第19話 鬼vsセイタカカッショク

 奈緒は規律秩序委員会室の壁に掛かっている時計に目をやった。もう30分は経っている。それでも応接ソファに座っている訪問者は、一向に帰る気配がない。


「ほんとあたしってブスでさぁ、嫌んなるよ」と訪問者。


(さっきも聞いたわアホ)と奈緒は心の中で相手をなじる。


「そんなことないですよ、越智おち先輩」と和歌はにこやかに答えた。この30分でもう10度は同じ台詞を吐いていた。


「越智先輩は可愛いです」

「えー嘘! 適当に言ってんじゃん!」


「適当じゃありません。

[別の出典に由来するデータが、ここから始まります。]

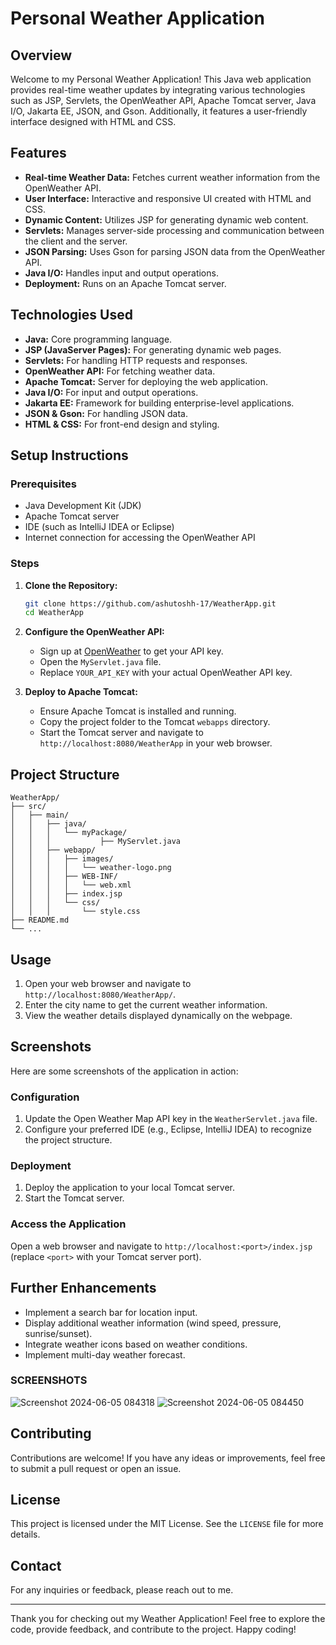 # Personal Weather Application

## Overview
Welcome to my Personal Weather Application! This Java web application provides real-time weather updates by integrating various technologies such as JSP, Servlets, the OpenWeather API, Apache Tomcat server, Java I/O, Jakarta EE, JSON, and Gson. Additionally, it features a user-friendly interface designed with HTML and CSS.

## Features
- **Real-time Weather Data:** Fetches current weather information from the OpenWeather API.
- **User Interface:** Interactive and responsive UI created with HTML and CSS.
- **Dynamic Content:** Utilizes JSP for generating dynamic web content.
- **Servlets:** Manages server-side processing and communication between the client and the server.
- **JSON Parsing:** Uses Gson for parsing JSON data from the OpenWeather API.
- **Java I/O:** Handles input and output operations.
- **Deployment:** Runs on an Apache Tomcat server.

## Technologies Used
- **Java:** Core programming language.
- **JSP (JavaServer Pages):** For generating dynamic web pages.
- **Servlets:** For handling HTTP requests and responses.
- **OpenWeather API:** For fetching weather data.
- **Apache Tomcat:** Server for deploying the web application.
- **Java I/O:** For input and output operations.
- **Jakarta EE:** Framework for building enterprise-level applications.
- **JSON & Gson:** For handling JSON data.
- **HTML & CSS:** For front-end design and styling.

## Setup Instructions
### Prerequisites
- Java Development Kit (JDK)
- Apache Tomcat server
- IDE (such as IntelliJ IDEA or Eclipse)
- Internet connection for accessing the OpenWeather API

### Steps
1. **Clone the Repository:**
   ```sh
   git clone https://github.com/ashutoshh-17/WeatherApp.git
   cd WeatherApp
   ```

2. **Configure the OpenWeather API:**
   - Sign up at [OpenWeather](https://openweathermap.org/) to get your API key.
   - Open the `MyServlet.java` file.
   - Replace `YOUR_API_KEY` with your actual OpenWeather API key.

3. **Deploy to Apache Tomcat:**
   - Ensure Apache Tomcat is installed and running.
   - Copy the project folder to the Tomcat `webapps` directory.
   - Start the Tomcat server and navigate to `http://localhost:8080/WeatherApp` in your web browser.

## Project Structure
```
WeatherApp/
├── src/
│   ├── main/
│   │   ├── java/
│   │   │   └── myPackage/
│   │   │           ├── MyServlet.java
│   │   ├── webapp/
│   │   │   ├── images/
│   │   │   │   └── weather-logo.png
│   │   │   ├── WEB-INF/
│   │   │   │   └── web.xml
│   │   │   ├── index.jsp
│   │   │   └── css/
│   │   │       └── style.css
├── README.md
└── ...

```

## Usage
1. Open your web browser and navigate to `http://localhost:8080/WeatherApp/`.
2. Enter the city name to get the current weather information.
3. View the weather details displayed dynamically on the webpage.

## Screenshots
Here are some screenshots of the application in action:

### Configuration

1. Update the Open Weather Map API key in the `WeatherServlet.java` file.
2. Configure your preferred IDE (e.g., Eclipse, IntelliJ IDEA) to recognize the project structure.

### Deployment

1. Deploy the application to your local Tomcat server.
2. Start the Tomcat server.

### Access the Application

Open a web browser and navigate to `http://localhost:<port>/index.jsp` (replace `<port>` with your Tomcat server port).

## Further Enhancements

- Implement a search bar for location input.
- Display additional weather information (wind speed, pressure, sunrise/sunset).
- Integrate weather icons based on weather conditions.
- Implement multi-day weather forecast.

### SCREENSHOTS



![Screenshot 2024-06-05 084318](https://github.com/ACEGX25/Myweatherapplication/assets/143728245/ccfd239f-eaeb-457e-a8ce-af60d9be0d08)
![Screenshot 2024-06-05 084450](https://github.com/ACEGX25/Myweatherapplication/assets/143728245/37ccfef8-95bb-4c2e-83f2-e5179743b7e2)

## Contributing
Contributions are welcome! If you have any ideas or improvements, feel free to submit a pull request or open an issue.

## License
This project is licensed under the MIT License. See the `LICENSE` file for more details.

## Contact
For any inquiries or feedback, please reach out to me.

---

Thank you for checking out my Weather Application! Feel free to explore the code, provide feedback, and contribute to the project. Happy coding!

特に眼が素敵です。知的な輝きがあって──」


「素敵じゃないって! ちゃんて見てよ!」越智はわざわざ片手で強引に眼を見開き、相手に見せつける。「マジでちっさいんだよ? こんぐらいしないと眼だって分かんないぐらい」


「大事なのはバランスだと思います。越智先輩のお顔はとてもバランスが良──」

「えーどこがー? このド真ん中にあるそばかすが見えないの? マジで嫌なんだよね。ブスすぎる、これが諸悪の根源だわー」


「そばかすはチャーミングです。チャームポイントのない顔など見ていてつまら──」


「あー早くレーザーで全部消してー」

「そんな、せっかく可愛──」


「ほんとあたしってブスでさぁ、嫌んなるよ。あーこんな顔なら生まれて来るんじゃなかった」


 奈緒は再び時計を見上げる。(あと5分や。あと5分このつまらん話を聞かされるようなら、コイツの髪を一掴みにして廊下に放り出したる)少女は固く決心した。


 ちょうどその時、奈緒は隣に立ってた紫陽里に腕を掴まれた。紫陽里は奈緒の腕を引きながら、「じゃあ私達はそろそろ行くね」と和歌に声を掛ける。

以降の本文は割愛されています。